The Influencing Machine
George Soros, the Soros Centers for Contemporary Art, and how one man remade Eastern European culture with this one weird trick
It’s a meta-NGO, with many layers and systems that overlap and interlock. We’re talking about internet systems, lobbying organizations, think tanks, coercive philanthropy, media networks, cultural networks, university networks, and, of course, art worlds. It’s the convergence of a religious movement, a multi-level marketing pyramid scheme, a machine-learning model. It is very political and it is definitely aspirational. Let’s call it “The Influencing Machine.”
-Aaron Moulton, The Influencing Machine
[This isn’t really a book review but I’m going to treat it like one for the purposes of shilling Aaron Moulton’s The Influencing Machine1 (Ujazdowski Castle Centre for Contemporary Art, Warsaw 2022), 205 pages, which you can (and should) buy here.]
My last post was about conspiracy theories and the problem of dismissing the ideas that get labeled as conspiracy theories out of hand.
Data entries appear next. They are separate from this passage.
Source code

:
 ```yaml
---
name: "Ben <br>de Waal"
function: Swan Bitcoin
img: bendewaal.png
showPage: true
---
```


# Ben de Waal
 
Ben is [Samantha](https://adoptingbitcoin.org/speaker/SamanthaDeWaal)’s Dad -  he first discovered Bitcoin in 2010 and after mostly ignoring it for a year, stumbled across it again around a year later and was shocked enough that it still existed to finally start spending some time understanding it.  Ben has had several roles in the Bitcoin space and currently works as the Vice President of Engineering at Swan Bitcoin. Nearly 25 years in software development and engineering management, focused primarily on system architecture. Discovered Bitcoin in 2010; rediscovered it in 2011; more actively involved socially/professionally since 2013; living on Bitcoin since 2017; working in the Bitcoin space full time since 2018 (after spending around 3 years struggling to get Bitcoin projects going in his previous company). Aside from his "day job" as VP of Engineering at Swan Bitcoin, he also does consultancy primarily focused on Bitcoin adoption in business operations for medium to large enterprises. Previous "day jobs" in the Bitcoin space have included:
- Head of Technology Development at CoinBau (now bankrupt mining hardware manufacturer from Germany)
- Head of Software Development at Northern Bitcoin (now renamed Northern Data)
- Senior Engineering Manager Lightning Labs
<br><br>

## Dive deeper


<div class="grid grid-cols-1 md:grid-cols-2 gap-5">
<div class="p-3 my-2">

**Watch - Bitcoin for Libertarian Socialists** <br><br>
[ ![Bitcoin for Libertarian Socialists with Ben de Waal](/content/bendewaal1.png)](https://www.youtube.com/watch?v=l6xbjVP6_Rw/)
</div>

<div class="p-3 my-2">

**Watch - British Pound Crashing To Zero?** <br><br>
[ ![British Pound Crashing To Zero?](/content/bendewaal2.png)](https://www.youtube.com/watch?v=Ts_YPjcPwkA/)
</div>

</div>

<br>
For one thing, conspiracy theories can often teach us something about the world even when they are wrong. But conspiracy theories, or stories about the world that look uncannily like conspiracy theories, often turn out to be real, and if you are reflexively dismissive of these narratives because you find them dangerous or déclassé or self-evidently wrong, you will end up with blind spots that will make the world make a lot less sense.2
What if I told you, for example, that after the Cold War a powerful network of ideological operatives, all directly under the control of George Soros, launched a campaign to reprogram the cultural identity of the former Soviet Union? What if I told you that under the guise of promoting “artistic freedom,” Soros and his sprawling supranational network of nested NGOs and private enterprises, spun a web of well-funded art centers across twenty nations, each acting as a propaganda outpost with the explicit intent to dismantle national traditions and reprogram these societies for globalist integration, relying on handpicked artists, theorists, gallerists, museum curators, and bureaucrats to do so, all in an effort to prime the populace of these newly liberated nations into accepting a program of political and economic “shock therapy” that would reconstitute these societies from within? And finally, what if I told you, that having successfully done all of that, once the program was (formally) shut down in the early 2000s, the world would just kind of forget that it ever happened?
This might sound an awful lot like a conspiracy theory, and yet, it’s all entirely and indisputably true.
i. Aaron Moulton uncovers a sprawling supranational network of coordinated cultural influencers all working at the behest of George Soros over the course of a decade to remake the societies of Eastern Europe. No, seriously.
I first encountered the art critic and researcher Aaron Moulton in early 2023 through an obscure podcast called Verdurin hosted by the academic Pierre d'Alancaisez. Until the recommendation algo dropped this podcast in my lap, I had never heard of Aaron Moulton. I had never heard of Verdurin, and I had never heard of Pierre d'Alancaisez. I had also never heard of the subject of their conversation, The Influencing Machine, Moulton’s just then released book and art project chronicling the too-on-the-nose-to-be-true story of George Soros and the Soros Center for Contemporary Art (SCCA), which through its emphasis on “socially engaged practice,” single-handedly reshaped the art world across post-Soviet Europe.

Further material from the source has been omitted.